Records supplied below:

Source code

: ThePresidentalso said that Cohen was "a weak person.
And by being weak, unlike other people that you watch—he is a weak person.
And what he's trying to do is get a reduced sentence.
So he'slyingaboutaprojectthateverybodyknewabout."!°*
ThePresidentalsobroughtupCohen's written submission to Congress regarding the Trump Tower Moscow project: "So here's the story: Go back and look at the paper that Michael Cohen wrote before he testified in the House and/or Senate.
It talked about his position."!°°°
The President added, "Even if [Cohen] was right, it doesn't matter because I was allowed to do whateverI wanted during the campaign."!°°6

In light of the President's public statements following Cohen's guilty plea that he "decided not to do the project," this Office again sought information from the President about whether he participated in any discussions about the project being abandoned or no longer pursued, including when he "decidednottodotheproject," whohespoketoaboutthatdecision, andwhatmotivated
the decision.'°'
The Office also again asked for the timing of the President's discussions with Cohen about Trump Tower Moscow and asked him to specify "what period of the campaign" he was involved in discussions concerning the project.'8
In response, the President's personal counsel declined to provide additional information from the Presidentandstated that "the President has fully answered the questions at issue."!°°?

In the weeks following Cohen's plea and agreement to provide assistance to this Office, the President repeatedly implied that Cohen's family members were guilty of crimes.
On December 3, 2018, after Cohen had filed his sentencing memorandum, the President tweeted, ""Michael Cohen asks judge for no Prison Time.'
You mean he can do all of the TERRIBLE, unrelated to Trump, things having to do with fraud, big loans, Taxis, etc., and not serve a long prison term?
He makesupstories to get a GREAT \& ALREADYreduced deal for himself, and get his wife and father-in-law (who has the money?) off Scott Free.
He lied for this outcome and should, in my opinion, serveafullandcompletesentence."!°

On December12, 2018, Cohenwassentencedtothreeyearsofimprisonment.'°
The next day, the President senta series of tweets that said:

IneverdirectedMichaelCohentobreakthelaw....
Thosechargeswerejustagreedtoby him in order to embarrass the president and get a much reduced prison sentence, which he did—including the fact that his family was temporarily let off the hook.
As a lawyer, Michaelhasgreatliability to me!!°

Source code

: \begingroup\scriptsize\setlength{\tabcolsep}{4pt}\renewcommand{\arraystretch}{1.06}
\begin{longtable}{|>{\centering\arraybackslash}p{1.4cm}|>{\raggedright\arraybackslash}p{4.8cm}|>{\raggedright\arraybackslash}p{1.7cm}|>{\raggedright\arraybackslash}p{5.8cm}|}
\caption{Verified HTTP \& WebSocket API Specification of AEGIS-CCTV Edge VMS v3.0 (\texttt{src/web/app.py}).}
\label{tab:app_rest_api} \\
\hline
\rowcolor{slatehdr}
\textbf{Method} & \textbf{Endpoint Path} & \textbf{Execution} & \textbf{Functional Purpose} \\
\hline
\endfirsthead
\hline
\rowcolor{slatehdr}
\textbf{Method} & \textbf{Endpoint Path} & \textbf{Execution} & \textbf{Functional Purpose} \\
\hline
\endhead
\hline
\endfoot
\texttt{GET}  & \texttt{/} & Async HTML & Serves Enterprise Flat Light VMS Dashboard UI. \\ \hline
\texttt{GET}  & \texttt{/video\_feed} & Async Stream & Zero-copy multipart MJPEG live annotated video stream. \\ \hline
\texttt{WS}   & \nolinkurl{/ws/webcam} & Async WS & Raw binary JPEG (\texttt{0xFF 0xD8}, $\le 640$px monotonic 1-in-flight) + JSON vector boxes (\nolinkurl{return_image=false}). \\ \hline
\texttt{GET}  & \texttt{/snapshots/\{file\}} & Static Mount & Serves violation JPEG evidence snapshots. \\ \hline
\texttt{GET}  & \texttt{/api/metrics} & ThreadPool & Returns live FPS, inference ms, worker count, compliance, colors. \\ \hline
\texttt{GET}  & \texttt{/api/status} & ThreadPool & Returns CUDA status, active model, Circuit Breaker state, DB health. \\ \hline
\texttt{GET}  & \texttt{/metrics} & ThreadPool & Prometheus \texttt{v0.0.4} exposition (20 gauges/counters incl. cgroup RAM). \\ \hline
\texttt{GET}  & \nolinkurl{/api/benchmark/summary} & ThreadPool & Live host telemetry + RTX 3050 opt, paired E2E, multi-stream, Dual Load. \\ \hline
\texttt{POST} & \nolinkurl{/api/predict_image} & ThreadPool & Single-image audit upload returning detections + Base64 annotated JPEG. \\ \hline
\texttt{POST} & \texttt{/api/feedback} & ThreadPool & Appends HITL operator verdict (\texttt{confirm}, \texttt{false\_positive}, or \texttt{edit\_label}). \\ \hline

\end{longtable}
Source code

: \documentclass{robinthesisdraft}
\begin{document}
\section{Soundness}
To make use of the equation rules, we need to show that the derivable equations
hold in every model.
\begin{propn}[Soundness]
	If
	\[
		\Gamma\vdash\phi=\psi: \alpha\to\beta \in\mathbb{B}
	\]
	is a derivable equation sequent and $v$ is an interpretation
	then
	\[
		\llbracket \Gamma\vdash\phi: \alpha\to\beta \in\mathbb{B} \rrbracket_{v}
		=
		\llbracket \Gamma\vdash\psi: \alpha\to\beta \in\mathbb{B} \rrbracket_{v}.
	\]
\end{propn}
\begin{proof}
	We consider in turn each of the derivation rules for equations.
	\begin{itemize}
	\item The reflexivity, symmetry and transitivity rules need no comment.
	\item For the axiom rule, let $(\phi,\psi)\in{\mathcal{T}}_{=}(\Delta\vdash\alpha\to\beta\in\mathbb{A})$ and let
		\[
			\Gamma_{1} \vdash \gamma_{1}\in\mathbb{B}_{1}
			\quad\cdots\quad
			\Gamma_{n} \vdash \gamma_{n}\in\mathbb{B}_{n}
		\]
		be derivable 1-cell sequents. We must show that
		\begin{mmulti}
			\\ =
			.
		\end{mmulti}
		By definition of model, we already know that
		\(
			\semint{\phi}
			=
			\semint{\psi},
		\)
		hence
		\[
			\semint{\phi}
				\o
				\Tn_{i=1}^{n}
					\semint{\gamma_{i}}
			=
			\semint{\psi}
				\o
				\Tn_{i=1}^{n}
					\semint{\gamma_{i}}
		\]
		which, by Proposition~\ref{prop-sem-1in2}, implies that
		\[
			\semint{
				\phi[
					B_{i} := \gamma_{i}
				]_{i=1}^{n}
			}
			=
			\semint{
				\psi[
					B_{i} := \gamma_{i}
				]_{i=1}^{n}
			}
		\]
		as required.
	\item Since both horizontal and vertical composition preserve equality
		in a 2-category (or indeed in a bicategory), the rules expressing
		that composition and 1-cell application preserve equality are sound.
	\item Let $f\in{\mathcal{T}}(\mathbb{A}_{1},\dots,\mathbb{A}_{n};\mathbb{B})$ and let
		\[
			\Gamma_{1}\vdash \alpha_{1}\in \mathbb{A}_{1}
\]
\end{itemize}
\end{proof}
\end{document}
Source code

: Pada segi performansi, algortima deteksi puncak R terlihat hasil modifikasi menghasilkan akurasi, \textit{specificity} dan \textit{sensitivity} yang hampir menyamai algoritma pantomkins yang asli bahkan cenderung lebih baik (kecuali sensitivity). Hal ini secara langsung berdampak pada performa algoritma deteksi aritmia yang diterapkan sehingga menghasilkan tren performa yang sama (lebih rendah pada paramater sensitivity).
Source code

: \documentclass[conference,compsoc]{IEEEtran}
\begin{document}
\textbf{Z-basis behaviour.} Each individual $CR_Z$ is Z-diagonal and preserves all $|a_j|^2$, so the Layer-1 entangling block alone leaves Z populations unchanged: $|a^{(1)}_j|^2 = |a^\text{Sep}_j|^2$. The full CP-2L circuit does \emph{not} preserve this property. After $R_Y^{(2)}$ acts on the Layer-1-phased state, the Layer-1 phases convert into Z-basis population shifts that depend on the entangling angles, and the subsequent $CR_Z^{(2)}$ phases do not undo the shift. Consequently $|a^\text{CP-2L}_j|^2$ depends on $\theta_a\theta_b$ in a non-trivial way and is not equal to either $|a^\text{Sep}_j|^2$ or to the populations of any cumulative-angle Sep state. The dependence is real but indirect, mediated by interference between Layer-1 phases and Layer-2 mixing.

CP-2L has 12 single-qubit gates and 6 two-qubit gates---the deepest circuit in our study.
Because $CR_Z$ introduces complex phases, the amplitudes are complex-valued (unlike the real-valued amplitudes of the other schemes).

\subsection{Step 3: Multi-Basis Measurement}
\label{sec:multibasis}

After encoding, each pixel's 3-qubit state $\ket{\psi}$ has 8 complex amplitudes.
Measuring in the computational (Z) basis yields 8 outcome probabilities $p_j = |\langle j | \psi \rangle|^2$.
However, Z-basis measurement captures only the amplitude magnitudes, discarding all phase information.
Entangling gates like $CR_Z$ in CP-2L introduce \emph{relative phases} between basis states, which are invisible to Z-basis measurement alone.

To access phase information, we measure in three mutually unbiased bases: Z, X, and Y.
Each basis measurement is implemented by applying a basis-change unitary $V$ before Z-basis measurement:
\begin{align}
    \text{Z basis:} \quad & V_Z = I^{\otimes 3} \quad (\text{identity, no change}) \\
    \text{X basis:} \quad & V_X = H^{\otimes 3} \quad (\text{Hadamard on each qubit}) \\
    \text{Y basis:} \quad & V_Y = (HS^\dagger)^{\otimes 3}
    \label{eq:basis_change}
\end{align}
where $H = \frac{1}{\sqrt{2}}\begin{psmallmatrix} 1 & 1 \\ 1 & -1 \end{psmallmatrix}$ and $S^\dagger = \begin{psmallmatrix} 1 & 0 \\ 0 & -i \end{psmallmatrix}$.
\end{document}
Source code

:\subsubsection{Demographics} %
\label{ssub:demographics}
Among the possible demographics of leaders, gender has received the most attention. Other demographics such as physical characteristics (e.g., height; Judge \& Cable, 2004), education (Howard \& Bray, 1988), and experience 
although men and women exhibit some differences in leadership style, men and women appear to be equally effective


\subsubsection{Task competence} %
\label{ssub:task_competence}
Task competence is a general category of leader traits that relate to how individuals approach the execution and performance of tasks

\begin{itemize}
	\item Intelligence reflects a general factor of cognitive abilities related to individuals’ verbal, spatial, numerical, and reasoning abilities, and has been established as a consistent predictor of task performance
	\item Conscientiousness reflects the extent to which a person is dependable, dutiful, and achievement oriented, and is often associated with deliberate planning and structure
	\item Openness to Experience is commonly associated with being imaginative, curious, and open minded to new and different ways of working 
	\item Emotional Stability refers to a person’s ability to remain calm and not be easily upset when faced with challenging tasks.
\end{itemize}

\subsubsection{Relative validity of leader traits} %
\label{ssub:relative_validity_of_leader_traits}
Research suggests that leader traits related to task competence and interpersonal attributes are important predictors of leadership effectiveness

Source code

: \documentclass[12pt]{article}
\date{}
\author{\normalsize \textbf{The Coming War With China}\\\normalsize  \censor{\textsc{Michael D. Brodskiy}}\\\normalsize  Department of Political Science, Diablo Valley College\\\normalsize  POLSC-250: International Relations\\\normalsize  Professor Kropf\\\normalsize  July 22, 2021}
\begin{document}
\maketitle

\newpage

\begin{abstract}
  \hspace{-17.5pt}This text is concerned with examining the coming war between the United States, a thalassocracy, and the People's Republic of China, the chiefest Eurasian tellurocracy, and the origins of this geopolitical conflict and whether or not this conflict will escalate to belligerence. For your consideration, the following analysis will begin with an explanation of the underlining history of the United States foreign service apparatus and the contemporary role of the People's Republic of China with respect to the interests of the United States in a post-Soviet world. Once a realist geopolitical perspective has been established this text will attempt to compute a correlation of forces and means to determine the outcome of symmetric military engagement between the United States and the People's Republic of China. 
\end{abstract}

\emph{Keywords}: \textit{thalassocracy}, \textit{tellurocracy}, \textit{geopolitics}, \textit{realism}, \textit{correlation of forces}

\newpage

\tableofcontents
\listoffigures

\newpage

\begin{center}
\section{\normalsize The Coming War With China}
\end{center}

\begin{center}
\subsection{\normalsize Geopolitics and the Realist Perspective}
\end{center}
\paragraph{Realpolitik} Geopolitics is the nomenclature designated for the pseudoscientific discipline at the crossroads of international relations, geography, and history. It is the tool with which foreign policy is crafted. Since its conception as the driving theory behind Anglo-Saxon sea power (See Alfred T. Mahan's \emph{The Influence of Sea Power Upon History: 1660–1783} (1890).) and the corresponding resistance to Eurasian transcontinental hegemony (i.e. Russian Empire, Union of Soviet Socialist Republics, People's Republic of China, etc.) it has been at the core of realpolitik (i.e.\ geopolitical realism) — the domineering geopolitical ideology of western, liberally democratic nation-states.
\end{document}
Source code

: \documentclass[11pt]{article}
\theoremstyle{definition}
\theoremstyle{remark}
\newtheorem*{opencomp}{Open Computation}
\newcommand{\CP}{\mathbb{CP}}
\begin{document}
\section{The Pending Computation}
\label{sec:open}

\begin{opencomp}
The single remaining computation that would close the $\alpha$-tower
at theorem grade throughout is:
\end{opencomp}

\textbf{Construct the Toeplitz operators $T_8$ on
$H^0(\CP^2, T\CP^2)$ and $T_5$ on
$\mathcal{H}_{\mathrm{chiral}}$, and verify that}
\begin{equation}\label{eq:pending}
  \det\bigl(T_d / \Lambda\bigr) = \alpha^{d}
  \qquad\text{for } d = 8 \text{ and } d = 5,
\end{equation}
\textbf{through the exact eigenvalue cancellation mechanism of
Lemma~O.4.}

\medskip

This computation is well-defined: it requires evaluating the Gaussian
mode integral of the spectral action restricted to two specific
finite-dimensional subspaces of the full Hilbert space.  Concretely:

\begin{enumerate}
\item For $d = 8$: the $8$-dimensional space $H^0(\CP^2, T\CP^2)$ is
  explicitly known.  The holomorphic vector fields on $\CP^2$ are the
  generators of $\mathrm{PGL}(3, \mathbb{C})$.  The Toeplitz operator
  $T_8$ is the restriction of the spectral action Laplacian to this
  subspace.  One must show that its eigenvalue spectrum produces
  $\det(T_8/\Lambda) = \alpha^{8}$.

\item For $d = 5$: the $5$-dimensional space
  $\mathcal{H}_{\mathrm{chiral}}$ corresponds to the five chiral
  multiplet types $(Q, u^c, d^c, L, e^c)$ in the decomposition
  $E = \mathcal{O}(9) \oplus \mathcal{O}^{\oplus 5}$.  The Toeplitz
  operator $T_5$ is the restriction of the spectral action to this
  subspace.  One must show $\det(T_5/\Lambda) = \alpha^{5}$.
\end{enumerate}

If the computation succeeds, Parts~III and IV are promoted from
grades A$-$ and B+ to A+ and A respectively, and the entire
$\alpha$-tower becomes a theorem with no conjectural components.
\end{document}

End of Records supplied.

# The task
Lines with the string "reflects": pick each one out of the material and return it.

# Task answer
	\item Intelligence reflects a general factor of cognitive abilities related to individuals’ verbal, spatial, numerical, and reasoning abilities, and has been established as a consistent predictor of task performance
	\item Conscientiousness reflects the extent to which a person is dependable, dutiful, and achievement oriented, and is often associated with deliberate planning and structure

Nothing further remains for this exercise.